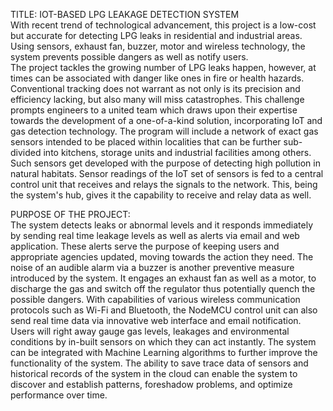 TITLE: IOT-BASED LPG LEAKAGE DETECTION SYSTEM  
With recent trend of technological advancement, this project is a low-cost but 
accurate for detecting LPG leaks in residential and industrial areas. Using sensors, 
exhaust fan, buzzer, motor and wireless technology, the system prevents possible 
dangers as well as notify users.  
The project tackles the growing number of LPG leaks happen, however, at times can 
be associated with danger like ones in fire or health hazards. Conventional tracking 
does not warrant as not only is its precision and efficiency lacking, but also many will 
miss catastrophes. This challenge prompts engineers to a united team which draws 
upon their expertise towards the development of a one-of-a-kind solution, 
incorporating 
IoT 
and 
gas 
detection 
technology. 
The program will include a network of exact gas sensors intended to be placed within 
localities that can be further sub-divided into kitchens, storage units and industrial 
facilities among others. Such sensors get developed with the purpose of detecting 
high pollution in natural habitats. Sensor readings of the IoT set of sensors is fed to a 
central control unit that receives and relays the signals to the network. This, being the 
system's hub, gives it the capability to receive and relay data as well. 


PURPOSE OF THE PROJECT:  
The system detects leaks or abnormal levels and it responds immediately by sending 
real time leakage levels as well as alerts via email and web application. These alerts 
serve the purpose of keeping users and appropriate agencies updated, moving 
towards the action they need. The noise of an audible alarm via a buzzer is another 
preventive measure introduced by the system. It engages an exhaust fan as well as a 
motor, to discharge the gas and switch off the regulator thus potentially quench the 
possible dangers. 
With capabilities of various wireless communication protocols such as Wi-Fi and 
Bluetooth, the NodeMCU control unit can also send real time data via innovative web 
interface and email notification. Users will right away gauge gas levels, leakages and 
environmental conditions by in-built sensors on which they can act instantly. 
The system can be integrated with Machine Learning algorithms to further improve 
the functionality of the system. The ability to save trace data of sensors and historical 
records of the system in the cloud can enable the system to discover and establish 
patterns, foreshadow problems, and optimize performance over time. 


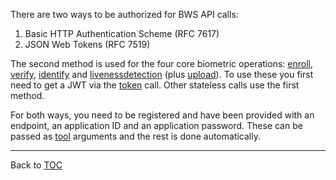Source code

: There are two ways to be authorized for BWS API calls:

1. Basic HTTP Authentication Scheme (RFC 7617)
2. JSON Web Tokens (RFC 7519)

The second method is used for the four core biometric operations: [enroll](./enroll.md),
[verify](./verify.md), [identify](./identify.md) and [livenessdetection](./livenessdetection.md) (plus [upload](./upload.md)). To use these you
first need to get a JWT via the [token](./token.md) call. Other stateless calls use the
first method.

For both ways, you need to be registered and have been provided with an
endpoint, an application ID and an application password. These can be passed as
[tool](./tool.md) arguments and the rest is done automatically.

---

Back to [TOC](./toc.md)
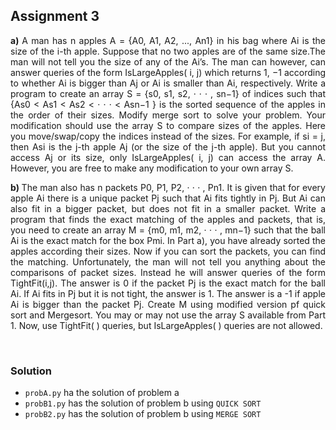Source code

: ## Assignment 3

<p style="text-align: justify"> <strong>a) </strong> A man has n apples A = {A0, A1, A2, ..., An1} in his bag where Ai is the size of the i-th apple. Suppose that no two apples are of the same size.The man will not tell you the size of any of the Ai’s. The man can however, can answer queries of the form IsLargeApples( i, j) which returns 1, −1 according to  whether Ai is bigger than Aj or Ai is smaller than Ai, respectively. Write a program to create an array S = {s0, s1, s2, · · · , sn−1} of indices such that {As0 < As1 < As2 < · · · < Asn−1 } is the sorted sequence of the apples in the order of their sizes. Modify merge sort to solve your problem. Your modification should use the array S to compare sizes of the apples. Here you move/swap/copy the indices instead of the sizes. For example, if si = j, then Asi is the j-th apple Aj (or the size of the j-th apple). But you cannot access Aj or its size, only IsLargeApples( i, j) can access the array A. However, you are free to make any modification to your own array S. 
</p>

<p style="text-align: justify"> <strong>b) </strong> The man also has n packets P0, P1, P2, · · · , Pn1. It is given that for every apple Ai there is a unique packet Pj such that Ai fits tightly in Pj. But Ai can also fit in a bigger packet, but does not fit in a smaller packet. Write a program that finds the exact matching of the apples and packets, that is, you need to create an array M = {m0, m1, m2, · · · , mn−1} such that the ball Ai is the exact match for the box Pmi. In Part a), you have already sorted the apples according their sizes. Now if you can sort the packets, you can find the matching. Unfortunately, the man will not tell you anything about the comparisons of packet sizes. Instead he will answer queries of the form TightFit(i,j). The answer is 0 if the packet Pj is the exact match for the ball Ai. If Ai fits in Pj but it is not tight, the answer is 1. The answer is a -1 if apple Ai is bigger than the packet Pj. Create M using modified version pf quick sort and Mergesort. You may or may not use the array S available from Part 1. Now, use TightFit( ) queries, but IsLargeApples( ) queries are not allowed. </p>

<br />

### Solution

* `probA.py` ha the solution of problem a
* `probB1.py` has the solution of problem b using `QUICK SORT`
* `probB2.py` has the solution of problem b using `MERGE SORT`
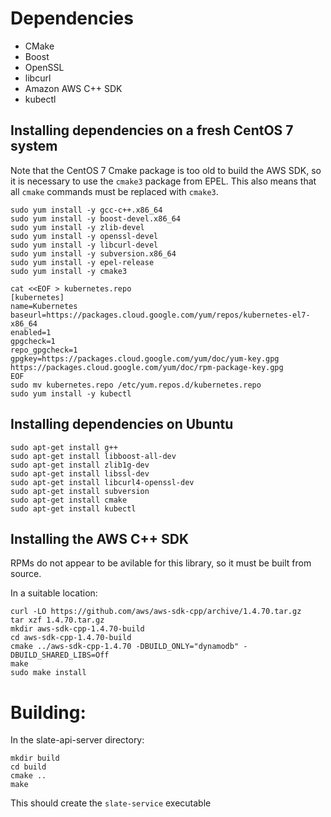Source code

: Dependencies
============
- CMake
- Boost
- OpenSSL
- libcurl
- Amazon AWS C++ SDK
- kubectl

Installing dependencies on a fresh CentOS 7 system
--------------------------------------------------
Note that the CentOS 7 Cmake package is too old to build the AWS SDK, so it is necessary to use the `cmake3` package from EPEL. This also means that all `cmake` commands must be replaced with `cmake3`. 

	sudo yum install -y gcc-c++.x86_64
	sudo yum install -y boost-devel.x86_64
	sudo yum install -y zlib-devel
	sudo yum install -y openssl-devel
	sudo yum install -y libcurl-devel
	sudo yum install -y subversion.x86_64
	sudo yum install -y epel-release
	sudo yum install -y cmake3
	
	cat <<EOF > kubernetes.repo
	[kubernetes]
	name=Kubernetes
	baseurl=https://packages.cloud.google.com/yum/repos/kubernetes-el7-x86_64
	enabled=1
	gpgcheck=1
	repo_gpgcheck=1
	gpgkey=https://packages.cloud.google.com/yum/doc/yum-key.gpg https://packages.cloud.google.com/yum/doc/rpm-package-key.gpg
	EOF
	sudo mv kubernetes.repo /etc/yum.repos.d/kubernetes.repo
	sudo yum install -y kubectl

Installing dependencies on Ubuntu
---------------------------------
	sudo apt-get install g++ 
	sudo apt-get install libboost-all-dev 
	sudo apt-get install zlib1g-dev
	sudo apt-get install libssl-dev
	sudo apt-get install libcurl4-openssl-dev
	sudo apt-get install subversion
	sudo apt-get install cmake
	sudo apt-get install kubectl

Installing the AWS C++ SDK
--------------------------
RPMs do not appear to be avilable for this library, so it must be built from source. 

In a suitable location:

	curl -LO https://github.com/aws/aws-sdk-cpp/archive/1.4.70.tar.gz
	tar xzf 1.4.70.tar.gz
	mkdir aws-sdk-cpp-1.4.70-build
	cd aws-sdk-cpp-1.4.70-build
	cmake ../aws-sdk-cpp-1.4.70 -DBUILD_ONLY="dynamodb" -DBUILD_SHARED_LIBS=Off
	make
	sudo make install


Building:
=========
In the slate-api-server directory:

	mkdir build
	cd build
	cmake ..
	make

This should create the `slate-service` executable
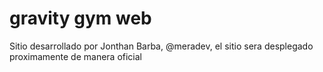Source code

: # gravity gym web
Sitio desarrollado por Jonthan Barba, @meradev, el sitio sera desplegado proximamente de manera oficial

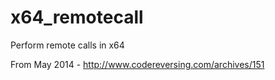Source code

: # x64_remotecall
Perform remote calls in x64

From May 2014 - http://www.codereversing.com/archives/151
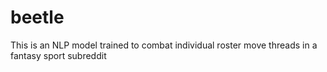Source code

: # beetle

This is an NLP model trained to combat individual roster move threads in a fantasy sport subreddit
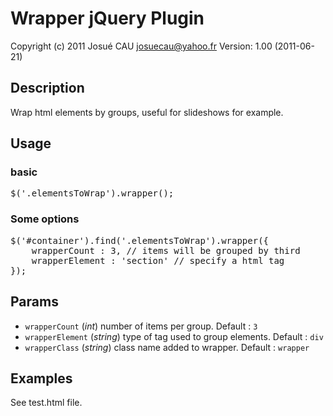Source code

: #	Wrapper jQuery Plugin
Copyright (c) 2011 Josué CAU <josuecau@yahoo.fr>
Version: 1.00 (2011-06-21)

##	Description
Wrap html elements by groups, useful for slideshows for example.

##	Usage
### basic
<pre>
$('.elementsToWrap').wrapper();
</pre>
###	Some options
<pre>
$('#container').find('.elementsToWrap').wrapper({
	wrapperCount : 3, // items will be grouped by third
	wrapperElement : 'section' // specify a html tag
});
</pre>

##	Params
<ul>
	<li><code>wrapperCount</code> (<em>int</em>) number of items per group. Default : <code>3</code></li>
	<li><code>wrapperElement</code> (<em>string</em>) type of tag used to group elements. Default : <code>div</code></li>
	<li><code>wrapperClass</code> (<em>string</em>) class name added to wrapper. Default : <code>wrapper</code></li>
</ul>

##	Examples
See test.html file.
_ _ _ _ _ _ _
▸ **ACTION ITEM**:
Starting at the line with "towards the action" and finishing at the line with "## Assignment 3", copy the material above exactly, both lines included. Nothing else goes in, and no pictures.

▸ **YOUR RESPONSE**:
towards the action they need. The noise of an audible alarm via a buzzer is another 
preventive measure introduced by the system. It engages an exhaust fan as well as a 
motor, to discharge the gas and switch off the regulator thus potentially quench the 
possible dangers. 
With capabilities of various wireless communication protocols such as Wi-Fi and 
Bluetooth, the NodeMCU control unit can also send real time data via innovative web 
interface and email notification. Users will right away gauge gas levels, leakages and 
environmental conditions by in-built sensors on which they can act instantly. 
The system can be integrated with Machine Learning algorithms to further improve 
the functionality of the system. The ability to save trace data of sensors and historical 
records of the system in the cloud can enable the system to discover and establish 
patterns, foreshadow problems, and optimize performance over time. 


Source code

: There are two ways to be authorized for BWS API calls:

1. Basic HTTP Authentication Scheme (RFC 7617)
2. JSON Web Tokens (RFC 7519)

The second method is used for the four core biometric operations: [enroll](./enroll.md),
[verify](./verify.md), [identify](./identify.md) and [livenessdetection](./livenessdetection.md) (plus [upload](./upload.md)). To use these you
first need to get a JWT via the [token](./token.md) call. Other stateless calls use the
first method.

For both ways, you need to be registered and have been provided with an
endpoint, an application ID and an application password. These can be passed as
[tool](./tool.md) arguments and the rest is done automatically.

---

Back to [TOC](./toc.md)
Source code

: ## Assignment 3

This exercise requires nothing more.